In college, she first crossed paths with Robert Moog, a pioneer in early synthesizers. “Wendy has built up lyrical sounds nobody ever heard coming out of a digital synthesizer before,” Moog told the press during the height of her career in 1985. “Nobody is in her league.”
While working with Moog during her years at Columbia University in New York City, Carlos began learning about transgender issues for the first time and sought advise from a sexologist, Harry Benjamin, today widely known in the field for his pioneering work with transsexualism. Wendy later recalled going on a date with a girl in college and feeling “so jealous of her I was beside myself”. A year before winning three awards at the Grammy’s in 1969 as Walter Carlos, the musician and composer began hormone replacement treatments to alter her appearance. Initially she found the transition period difficult and feared people’s reactions. Wendy became reclusive and often reverted to a male disguise in public, donning a man’s wig, fake sideburns and drawing on facial hair to hide her changing appearance. It was during this transitional phase that she met Stanley Kubrick, to whom she still introduced herself as Walter.
She was one of the few artists to have worked more than once with Kubrick, who also hired her to work on soundtrack for The Shining in 1980. “Stanley Kubrick was not an easy man to work for. He was vastly interesting, completely open about all his “secrets”, and had a dry sense of humor,” said Wendy upon learning of his death. “I liked Stanley, I enjoyed Stanley, I loved his intelligence and curiosity — but he often drove me nuts.”
In 1978, Playboy magazine published an interview with Carlos, in which she revealed her transgender status. The commercial and financial success of her platinum-selling album, “Switched on Bach,” had enabled her to undergo sex reassignment surgery several years earlier in 1972. “I had always been concerned with liberation,” she told the magazine, “and [I was] anxious to liberate myself”. Carlos later recalled that the public’s reaction had been surprisingly and “amazingly tolerant or, if you wish, indifferent … There had never been any need of this charade to have taken place. It had proven a monstrous waste of years of my life.”
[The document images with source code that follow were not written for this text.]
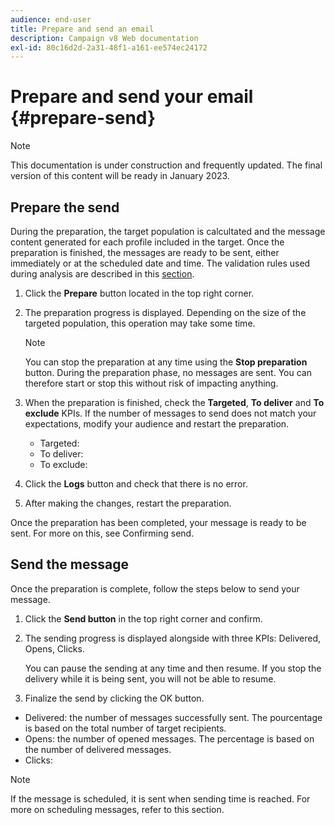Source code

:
```yaml
---
audience: end-user
title: Prepare and send an email
description: Campaign v8 Web documentation
exl-id: 80c16d2d-2a31-48f1-a161-ee574ec24172
---
```

# Prepare and send your email {#prepare-send}

>[!NOTE]
>
>This documentation is under construction and frequently updated. The final version of this content will be ready in January 2023.

<!--

	show how to prepare and send the email + the live kpis in the dashboard

like acc when preparation, target calculated then send
real time KPIs, not in AJO. similar to ACS.
exclusion logs, causes
-->

<!--
send also KPIs
-->

## Prepare the send

During the preparation, the target population is calcultated and the message content generated for each profile included in the target. Once the preparation is finished, the messages are ready to be sent, either immediately or at the scheduled date and time. The validation rules used during analysis are described in this [section](https://experienceleague.adobe.com/docs/campaign-classic/using/sending-messages/key-steps-when-creating-a-delivery/steps-validating-the-delivery.html?lang=en#validation-process-with-typologies).

1. Click the **Prepare** button located in the top right corner.

1. The preparation progress is displayed. Depending on the size of the targeted population, this operation may take some time.

    >[!NOTE]
    >
    >You can stop the preparation at any time using the **Stop preparation** button. During the preparation phase, no messages are sent. You can therefore start or stop this without risk of impacting anything.

1. When the preparation is finished, check the **Targeted**, **To deliver** and **To exclude** KPIs. If the number of messages to send does not match your expectations, modify your audience and restart the preparation.

    * Targeted: 
    * To deliver: 
    * To exclude: 

1. Click the **Logs** button and check that there is no error. 

1. After making the changes, restart the preparation.

Once the preparation has been completed, your message is ready to be sent. For more on this, see Confirming send.


## Send the message

Once the preparation is complete, follow the steps below to send your message.

1. Click the **Send button** in the top right corner and confirm. 

1. The sending progress is displayed alongside with three KPIs: Delivered, Opens, Clicks.

   You can pause the sending at any time and then resume. If you stop the delivery while it is being sent, you will not be able to resume.

1. Finalize the send by clicking the OK button.

* Delivered: the number of messages successfully sent. The pourcentage is based on the total number of target recipients.
* Opens: the number of opened messages. The percentage is based on the number of delivered messages.
* Clicks: 

>[!NOTE]
>
>If the message is scheduled, it is sent when sending time is reached. For more on scheduling messages, refer to this section.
Today the queen of electronic music, now 80 years of age, has spent her latter years exploring solar eclipses. Her work as a photographer has been published by NASA and she continues to use her background in physics to develop various techniques in eclipse photography. She has kept a low profile amidst the transgender community since her interview with Playboy in 1978, but what Wendy Carlos’s story proves once again is that gender does not need to define who we are. She relied on her artistry, intelligence, skill and dedication to get where she wanted in life and did it all with grace and dignity.